Discrimination and Analysis of the Disadvantages of Permanent Magnet Motors

Permanent magnet motors (PMMs) generate torque through the interaction of stator current with permanent magnets on or within the rotor. It is common for small, low-power motors to be used for surface rotor magnets in IT equipment, business machines, and automotive auxiliary equipment. Internal magnets (IPMs) are common in large machines such as electric vehicles and industrial motors.

In PM motors, the stator may use concentrated (short pitch) windings if torque ripple is not a concern, but distributed windings are common in larger PM motors.

Since permanent magnet motors do not have a mechanical commutator, the inverter is essential to control the winding current. Unlike other types of brushless motors, permanent magnet motors do not require current to support their magnetic field.

So, if small or light, permanent magnet motors provide the most torque and are probably the best choice. No magnetizing current also means higher efficiency at load at the "sweet spot" - i.e. where the motor performs best.

Furthermore, while permanent magnets bring a performance advantage at low speeds, they are also a technical Achilles' heel. For example, as the speed of a permanent magnet motor increases, the back EMF approaches the inverter supply voltage, making it impossible to control the winding current.
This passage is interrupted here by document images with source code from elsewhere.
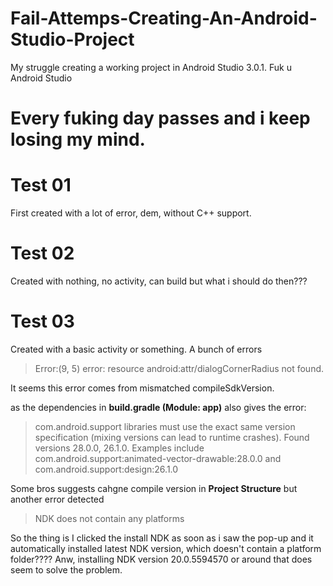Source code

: # Fail-Attemps-Creating-An-Android-Studio-Project
My struggle creating a working project in Android Studio 3.0.1. Fuk u Android Studio

# Every fuking day passes and i keep losing my mind.

#  Test 01
First created with a lot of error, dem, without C++ support.

# Test 02
Created with nothing, no activity, can build but what i should do then???

# Test 03
Created with a basic activity or something. A bunch of errors

> Error:(9, 5) error: resource android:attr/dialogCornerRadius not found.

It seems this error comes from mismatched compileSdkVersion.

as the dependencies in **build.gradle (Module: app)** also gives the error:

> com.android.support libraries must use the exact same version specification (mixing versions can lead to runtime crashes). Found versions 28.0.0, 26.1.0. Examples include com.android.support:animated-vector-drawable:28.0.0 and com.android.support:design:26.1.0

Some bros suggests cahgne compile version in **Project Structure** but another error detected

> NDK does not contain any platforms

So the thing is I clicked the install NDK as soon as i saw the pop-up and it automatically installed latest NDK version, which doesn't contain a platform folder???? Anw, installing NDK version 20.0.5594570 or around that does seem to solve the problem.
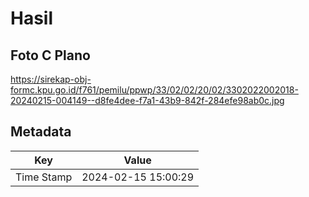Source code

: # Hasil

## Foto C Plano

https://sirekap-obj-formc.kpu.go.id/f761/pemilu/ppwp/33/02/02/20/02/3302022002018-20240215-004149--d8fe4dee-f7a1-43b9-842f-284efe98ab0c.jpg


## Metadata

| Key        | Value               |
| ---------- | ------------------- |
| Time Stamp | 2024-02-15 15:00:29 |



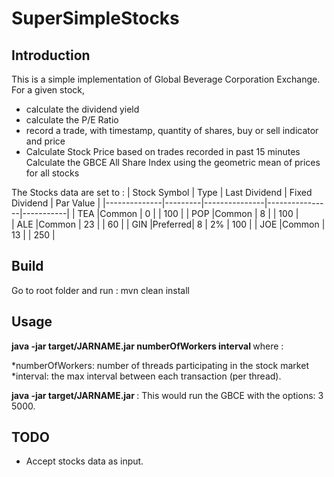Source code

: # SuperSimpleStocks

## Introduction
This is a simple implementation of Global Beverage Corporation Exchange.
For a given stock,
* calculate the dividend yield
* calculate the P/E Ratio
* record a trade, with timestamp, quantity of shares, buy or sell indicator and price
* Calculate Stock Price based on trades recorded in past 15 minutes
Calculate the GBCE All Share Index using the geometric mean of prices for all stocks

The Stocks data are set to :
| Stock Symbol | Type    | Last Dividend | Fixed Dividend | Par Value |
|--------------|---------|---------------|----------------|-----------|
| TEA          |Common   |     0         |                | 100       |
| POP          |Common   |     8         |                | 100       |   
| ALE          |Common   |     23        |                | 60        |
| GIN          |Preferred|     8         |      2%        | 100       |
| JOE          |Common   |     13        |                | 250       |

## Build
Go to root folder and run :
mvn clean install

## Usage
<b> java -jar target/JARNAME.jar numberOfWorkers interval </b> where :

*numberOfWorkers: number of threads participating in the stock market
*interval: the max interval between each transaction (per thread).

<b> java -jar target/JARNAME.jar </b>: This would run the GBCE with the options: 3 5000.

## TODO
* Accept stocks data as input.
This defines the base speed of a general permanent magnet motor, and in surface magnet designs typically represents the maximum possible speed for a given supply voltage.

At speeds greater than base speed, the IPM uses active field weakening, in which the stator current is manipulated to deliberately depress the magnetic flux. The range of speeds that can be reliably implemented is limited to around 4:1. As before, this limit can be achieved by reducing the number of windings turns and accepting greater cost and power loss in the inverter.
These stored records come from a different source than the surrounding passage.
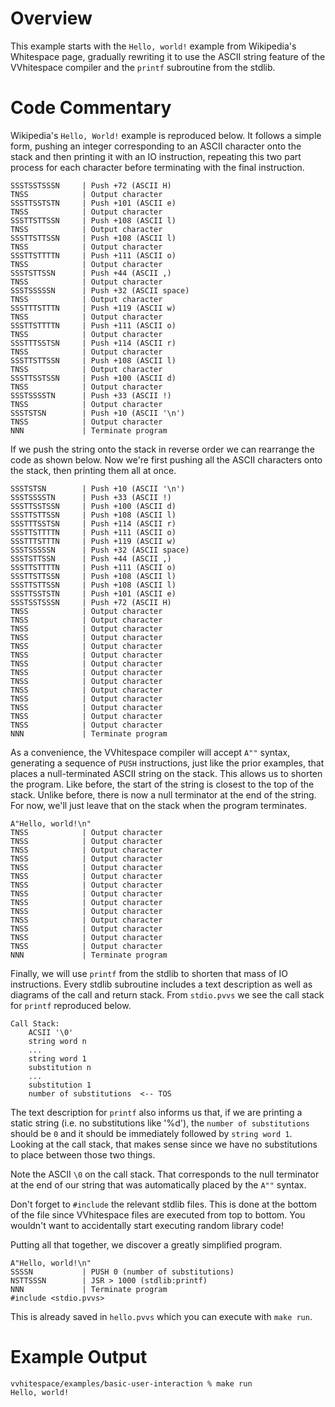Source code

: # Overview #

This example starts with the `Hello, world!` example from Wikipedia's
Whitespace page, gradually rewriting it to use the ASCII string feature of the
VVhitespace compiler and the `printf` subroutine from the stdlib.

# Code Commentary #

Wikipedia's `Hello, World!` example is reproduced below. It follows a simple
form, pushing an integer corresponding to an ASCII character onto the stack and
then printing it with an IO instruction, repeating this two part process for
each character before terminating with the final instruction.

    SSSTSSTSSSN     | Push +72 (ASCII H)
    TNSS            | Output character
    SSSTTSSTSTN     | Push +101 (ASCII e)
    TNSS            | Output character
    SSSTTSTTSSN     | Push +108 (ASCII l)
    TNSS            | Output character
    SSSTTSTTSSN     | Push +108 (ASCII l)
    TNSS            | Output character
    SSSTTSTTTTN     | Push +111 (ASCII o)
    TNSS            | Output character
    SSSTSTTSSN      | Push +44 (ASCII ,)
    TNSS            | Output character
    SSSTSSSSSN      | Push +32 (ASCII space)
    TNSS            | Output character
    SSSTTTSTTTN     | Push +119 (ASCII w)
    TNSS            | Output character
    SSSTTSTTTTN     | Push +111 (ASCII o)
    TNSS            | Output character
    SSSTTTSSTSN     | Push +114 (ASCII r)
    TNSS            | Output character
    SSSTTSTTSSN     | Push +108 (ASCII l)
    TNSS            | Output character
    SSSTTSSTSSN     | Push +100 (ASCII d)
    TNSS            | Output character
    SSSTSSSSTN      | Push +33 (ASCII !)
    TNSS            | Output character
    SSSTSTSN        | Push +10 (ASCII '\n')
    TNSS            | Output character
    NNN             | Terminate program

If we push the string onto the stack in reverse order we can rearrange the
code as shown below. Now we're first pushing all the ASCII characters onto the
stack, then printing them all at once.

    SSSTSTSN        | Push +10 (ASCII '\n')
    SSSTSSSSTN      | Push +33 (ASCII !)
    SSSTTSSTSSN     | Push +100 (ASCII d)
    SSSTTSTTSSN     | Push +108 (ASCII l)
    SSSTTTSSTSN     | Push +114 (ASCII r)
    SSSTTSTTTTN     | Push +111 (ASCII o)
    SSSTTTSTTTN     | Push +119 (ASCII w)
    SSSTSSSSSN      | Push +32 (ASCII space)
    SSSTSTTSSN      | Push +44 (ASCII ,)
    SSSTTSTTTTN     | Push +111 (ASCII o)
    SSSTTSTTSSN     | Push +108 (ASCII l)
    SSSTTSTTSSN     | Push +108 (ASCII l)
    SSSTTSSTSTN     | Push +101 (ASCII e)
    SSSTSSTSSSN     | Push +72 (ASCII H)
    TNSS            | Output character
    TNSS            | Output character
    TNSS            | Output character
    TNSS            | Output character
    TNSS            | Output character
    TNSS            | Output character
    TNSS            | Output character
    TNSS            | Output character
    TNSS            | Output character
    TNSS            | Output character
    TNSS            | Output character
    TNSS            | Output character
    TNSS            | Output character
    TNSS            | Output character
    NNN             | Terminate program

As a convenience, the VVhitespace compiler will accept `A""` syntax, generating
a sequence of `PUSH` instructions, just like the prior examples, that places a
null-terminated ASCII string on the stack. This allows us to shorten the
program. Like before, the start of the string is closest to the top of the
stack. Unlike before, there is now a null terminator at the end of the string.
For now, we'll just leave that on the stack when the program terminates.

    A"Hello, world!\n"
    TNSS            | Output character
    TNSS            | Output character
    TNSS            | Output character
    TNSS            | Output character
    TNSS            | Output character
    TNSS            | Output character
    TNSS            | Output character
    TNSS            | Output character
    TNSS            | Output character
    TNSS            | Output character
    TNSS            | Output character
    TNSS            | Output character
    TNSS            | Output character
    TNSS            | Output character
    NNN             | Terminate program

Finally, we will use `printf` from the stdlib to shorten that mass of IO
instructions. Every stdlib subroutine includes a text description as well as
diagrams of the call and return stack. From `stdio.pvvs` we see the call stack
for `printf` reproduced below.

    Call Stack:
        ACSII '\0'
        string word n
        ...
        string word 1
        substitution n
        ...
        substitution 1
        number of substitutions  <-- TOS

The text description for `printf` also informs us that, if we are printing a
static string (i.e. no substitutions like '%d'), the `number of substitutions`
should be `0` and it should be immediately followed by `string word 1`. Looking
at the call stack, that makes sense since we have no substitutions to place
between those two things.

Note the ASCII `\0` on the call stack. That corresponds to the null terminator
at the end of our string that was automatically placed by the `A""` syntax.

Don't forget to `#include` the relevant stdlib files. This is done at the
bottom of the file since VVhitespace files are executed from top to bottom. You
wouldn't want to accidentally start executing random library code!

Putting all that together, we discover a greatly simplified program.

    A"Hello, world!\n"
    SSSSN           | PUSH 0 (number of substitutions)
    NSTTSSSN        | JSR > 1000 (stdlib:printf)
    NNN             | Terminate program
    #include <stdio.pvvs>

This is already saved in `hello.pvvs` which you can execute with `make run`.

# Example Output #

    vvhitespace/examples/basic-user-interaction % make run
    Hello, world!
The need for field weakening is speed dependent and has associated losses regardless of torque. This reduces efficiency at high speeds, especially at light loads.

In electric vehicles driving on the highway, this is very serious. Permanent magnet motors are often favored for EVs, but the efficiency benefits are questionable when real drive cycles are calculated. Interestingly, at least one prominent EV manufacturer has switched from PM to induction motors.

 Other disadvantages include the fact that it is difficult to manage under faulty conditions due to its inherent back EMF. Even if the frequency converter is disconnected, as long as the motor is spinning, current will continue to flow through the faulty winding, causing cogging torque and overheating, both dangerous.

For example, field weakening at high speeds can lead to uncontrolled power generation due to drive shutdown, and the DC bus voltage of the inverter can rise to dangerous levels.

Except for those permanent magnet motors that incorporate samarium cobalt magnets, operating temperature is another important limitation. And high motor currents due to inverter failure can cause demagnetization.

Maximum speed is limited by mechanical magnet retention. If a permanent magnet motor is damaged, repairing it often requires a return to the factory because safely extracting and handling the rotor is difficult. Finally, recycling at end-of-life is cumbersome, although the current high value of rare earth materials may make such materials more economically viable.

Despite these drawbacks, permanent magnet motors remain unrivaled in low speed and sweet spot efficiency, and they are useful in situations where size and weight are critical.